Пол Дрейк, устроившись на подлокотнике старого кожаного кресла, предназначавшегося для клиентов, спросил:
– Почему ты не избавишься от этой рухляди, Перри?
– Какой рухляди?
– Да вот этого кресла.
– А чем оно тебе не нравится?
– Оно старомодное. Таких уже давно ни у кого нет. Во всяком случае, в современных учреждениях.
– А у меня есть.
– И что ты за него так держишься?
– Клиенту в нем удобно, он может расслабиться. Почувствовать себя как дома. Ему захочется говорить. А попробуй вытяни хоть что-нибудь из клиента, когда ему неудобно сидеть. Я хочу сказать: попробуй заставь его говорить правду. С другой стороны, если он не говорит правду, сидя в этом удобном кресле, то я прошу его пересесть вон на тот стул с высокой спинкой якобы для того, чтобы лучше слышать. Этот стул стоит напротив стола и крайне неудобен.

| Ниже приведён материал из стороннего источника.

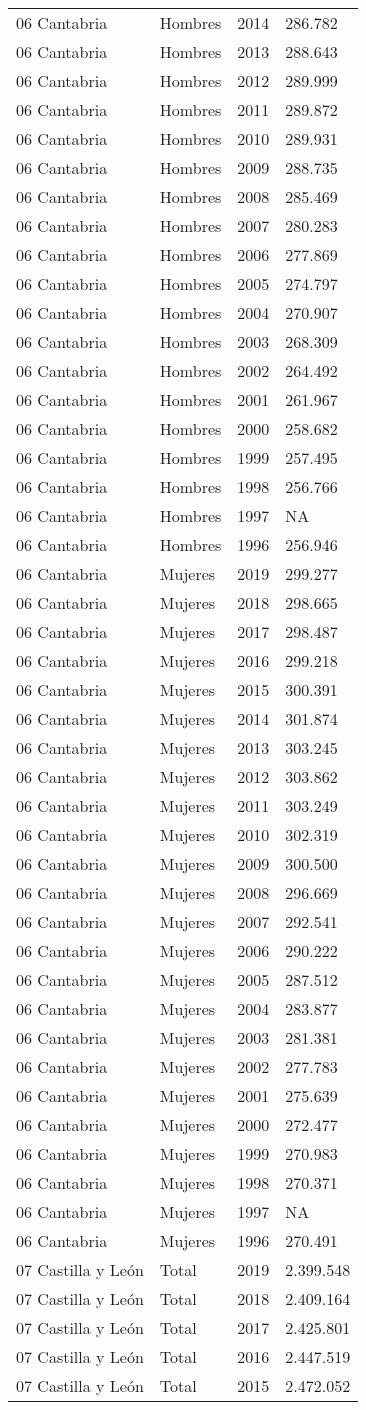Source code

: \documentclass[
]{article}
\begin{document}
\begin{longtable}[]{@{}llrl@{}}
06 Cantabria & Hombres & 2014 & 286.782\tabularnewline
06 Cantabria & Hombres & 2013 & 288.643\tabularnewline
06 Cantabria & Hombres & 2012 & 289.999\tabularnewline
06 Cantabria & Hombres & 2011 & 289.872\tabularnewline
06 Cantabria & Hombres & 2010 & 289.931\tabularnewline
06 Cantabria & Hombres & 2009 & 288.735\tabularnewline
06 Cantabria & Hombres & 2008 & 285.469\tabularnewline
06 Cantabria & Hombres & 2007 & 280.283\tabularnewline
06 Cantabria & Hombres & 2006 & 277.869\tabularnewline
06 Cantabria & Hombres & 2005 & 274.797\tabularnewline
06 Cantabria & Hombres & 2004 & 270.907\tabularnewline
06 Cantabria & Hombres & 2003 & 268.309\tabularnewline
06 Cantabria & Hombres & 2002 & 264.492\tabularnewline
06 Cantabria & Hombres & 2001 & 261.967\tabularnewline
06 Cantabria & Hombres & 2000 & 258.682\tabularnewline
06 Cantabria & Hombres & 1999 & 257.495\tabularnewline
06 Cantabria & Hombres & 1998 & 256.766\tabularnewline
06 Cantabria & Hombres & 1997 & NA\tabularnewline
06 Cantabria & Hombres & 1996 & 256.946\tabularnewline
06 Cantabria & Mujeres & 2019 & 299.277\tabularnewline
06 Cantabria & Mujeres & 2018 & 298.665\tabularnewline
06 Cantabria & Mujeres & 2017 & 298.487\tabularnewline
06 Cantabria & Mujeres & 2016 & 299.218\tabularnewline
06 Cantabria & Mujeres & 2015 & 300.391\tabularnewline
06 Cantabria & Mujeres & 2014 & 301.874\tabularnewline
06 Cantabria & Mujeres & 2013 & 303.245\tabularnewline
06 Cantabria & Mujeres & 2012 & 303.862\tabularnewline
06 Cantabria & Mujeres & 2011 & 303.249\tabularnewline
06 Cantabria & Mujeres & 2010 & 302.319\tabularnewline
06 Cantabria & Mujeres & 2009 & 300.500\tabularnewline
06 Cantabria & Mujeres & 2008 & 296.669\tabularnewline
06 Cantabria & Mujeres & 2007 & 292.541\tabularnewline
06 Cantabria & Mujeres & 2006 & 290.222\tabularnewline
06 Cantabria & Mujeres & 2005 & 287.512\tabularnewline
06 Cantabria & Mujeres & 2004 & 283.877\tabularnewline
06 Cantabria & Mujeres & 2003 & 281.381\tabularnewline
06 Cantabria & Mujeres & 2002 & 277.783\tabularnewline
06 Cantabria & Mujeres & 2001 & 275.639\tabularnewline
06 Cantabria & Mujeres & 2000 & 272.477\tabularnewline
06 Cantabria & Mujeres & 1999 & 270.983\tabularnewline
06 Cantabria & Mujeres & 1998 & 270.371\tabularnewline
06 Cantabria & Mujeres & 1997 & NA\tabularnewline
06 Cantabria & Mujeres & 1996 & 270.491\tabularnewline
07 Castilla y León & Total & 2019 & 2.399.548\tabularnewline
07 Castilla y León & Total & 2018 & 2.409.164\tabularnewline
07 Castilla y León & Total & 2017 & 2.425.801\tabularnewline
07 Castilla y León & Total & 2016 & 2.447.519\tabularnewline
07 Castilla y León & Total & 2015 & 2.472.052\tabularnewline

\end{longtable}
\end{document}

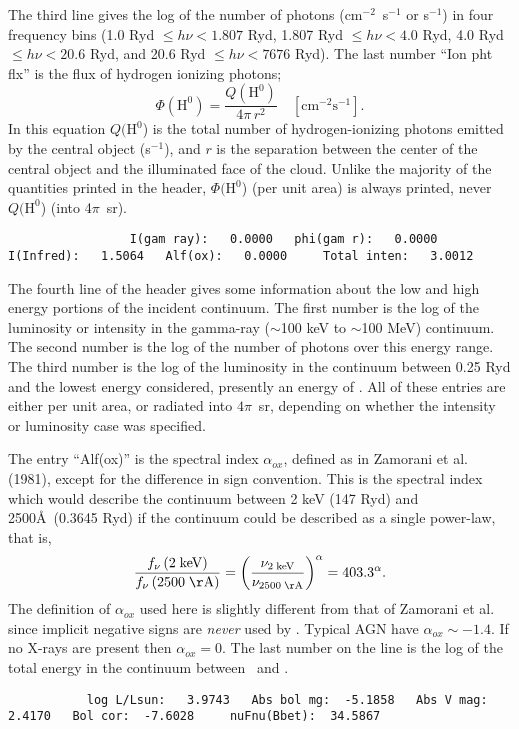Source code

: The third line gives the log of the number of photons
(cm$^{-2}$~s$^{-1}$ or s$^{-1}$)
in four frequency bins (1.0 Ryd $\le h\nu < 1.807$ Ryd, 1.807 Ryd
$\le h\nu < 4.0$ Ryd, 4.0 Ryd $\le h\nu < 20.6$ Ryd,
and 20.6 Ryd $\le h\nu < 7676$ Ryd).
The last number ``Ion pht flx'' is the flux of hydrogen ionizing photons;
\begin{equation}
\Phi \left( {{{\mathrm{H}}^{\mathrm{0}}}} \right) = \frac{{Q\left(
{{{\mathrm{H}}^{\mathrm{0}}}} \right)}}{{4\pi \,{r^2}}}\quad
  [\mathrm{cm}^{-2} \mathrm{s}^{-1}].%
\end{equation}
In this equation $Q(\mathrm{H}^0$) is the total number of
hydrogen-ionizing photons
emitted by the central object (s$^{-1}$), and $r$ is the
separation between the
center of the central object and the illuminated face of the cloud.  Unlike
the majority of the quantities printed in the header,
$\Phi(\mathrm{H}^0$) (per unit area)
is always printed, never $Q(\mathrm{H}^0$) (into 4$\pi$~sr).
{\setverbatimfontsize{\tiny}
\begin{verbatim}
                 I(gam ray):   0.0000   phi(gam r):   0.0000   I(Infred):   1.5064   Alf(ox):   0.0000     Total inten:   3.0012
\end{verbatim}
}

The fourth line of the header gives some information about the low and
high energy portions of the incident continuum.
The first number is the
log of the luminosity or intensity in the gamma-ray ($\sim $100 keV  to
$\sim$100 MeV)
continuum.
The second number is the log of the number of photons over this
energy range.
The third number is the log of the luminosity in the continuum
between 0.25 Ryd and the lowest energy considered,
presently an energy of \emm .
All of these entries are either per unit area, or radiated
into $4\pi$~sr, depending on whether the intensity or luminosity case was
specified.

The entry ``Alf(ox)'' is the spectral index $\alpha_{ox}$,
defined as in Zamorani
et al. (1981), except for the difference in sign convention.
This is the
spectral index which would describe the continuum between 2 keV (147 Ryd)
and 2500\AA\ (0.3645 Ryd) if the continuum could be described
as a single power-law, that is,
\begin{equation}
\frac{{{f_\nu }\left( {2\;{\mathrm{keV}}} \right)}}{{{f_\nu }\left(
{2500\;{\mathrm{{\AA}}}} \right)}} = {\left( {\frac{{{\nu
_{2\;{\mathrm{keV}}}}}}{{{\nu _{2500\;{\mathrm{{\AA}}}}}}}} \right)^\alpha } =
{403.3^\alpha }.%
\end{equation}
The definition of $\alpha_{ox}$ used here is slightly different from that of Zamorani
et al. since implicit negative signs are \emph{never} used by \Cloudy.  Typical
AGN have $\alpha_{ox} \sim  -1.4$.
If no X-rays are present then
$\alpha_{ox} = 0$.
The last number
on the line is the log of the total energy in the continuum between
\emm\ and \egamrymev .
{\setverbatimfontsize{\tiny}
\begin{verbatim}
           log L/Lsun:   3.9743   Abs bol mg:  -5.1858   Abs V mag:   2.4170   Bol cor:  -7.6028     nuFnu(Bbet):  34.5867
\end{verbatim}
}

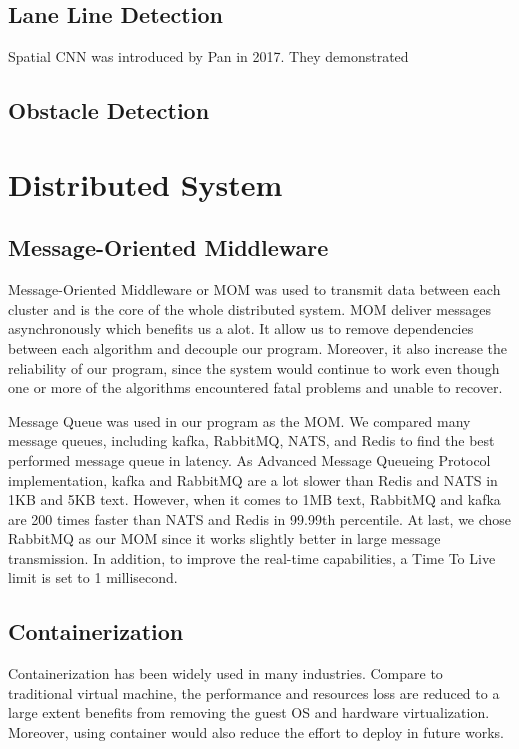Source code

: \documentclass[runningheads]{llncs}
\begin{document}
\subsection{Lane Line Detection}

Spatial CNN was introduced by Pan in 2017. They 
demonstrated

\subsection{Obstacle Detection}


\section{Distributed System}

\subsection{Message-Oriented Middleware}
Message-Oriented Middleware or MOM was used to transmit 
data between each cluster and is the core of the whole 
distributed system. MOM deliver messages asynchronously 
which benefits us a alot. It allow us to remove 
dependencies between each algorithm and decouple our 
program. Moreover, it also increase the reliability of our 
program, since the system would continue to work even 
though one or more of the algorithms encountered fatal 
problems and unable to recover.

Message Queue was used in our program as the MOM. We 
compared many message queues, including kafka, RabbitMQ, 
NATS, and Redis to find the best performed message queue 
in latency. As Advanced Message Queueing Protocol 
implementation, kafka and RabbitMQ are a lot slower than 
Redis and NATS in 1KB and 5KB text. However, when it comes
to 1MB text, RabbitMQ and kafka are 200 times faster than 
NATS and Redis in 99.99th percentile. At last, we chose 
RabbitMQ as our MOM since it works slightly better in large 
message transmission. In addition, to improve the real-time 
capabilities, a Time To Live limit is set to 1 millisecond.


\subsection{Containerization}
Containerization has been widely used in many industries. 
Compare to traditional virtual machine, the performance 
and resources loss are reduced to a large extent benefits 
from removing the guest OS and hardware virtualization. 
Moreover, using container would also reduce the effort to 
deploy in future works. 
\end{document}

– Этот стул, – подтвердил Дрейк, – изобретение дьявола.
– Когда ты хочешь услышать правду, – продолжал Мейсон, – ты сажаешь клиента в удобное кресло и создаешь уверенность в стабильности, участии и комфорте. В том случае, если он настроен на сотрудничество.
– А если нет, то ты предлагаешь им вот этот неудобный стул?
– Верно. И чем неудобнее им сидеть, тем больше они начинают ерзать, стараясь устроиться поудобнее. Тогда я даю им почувствовать, что они выдают себя, раз не могут сидеть спокойно. Как только человек начинает ерзать, скрещивать то руки, то ноги, я смотрю на него с укоризной, давая понять, что вижу его насквозь и понимаю, что он не может сидеть спокойно, так как лжет.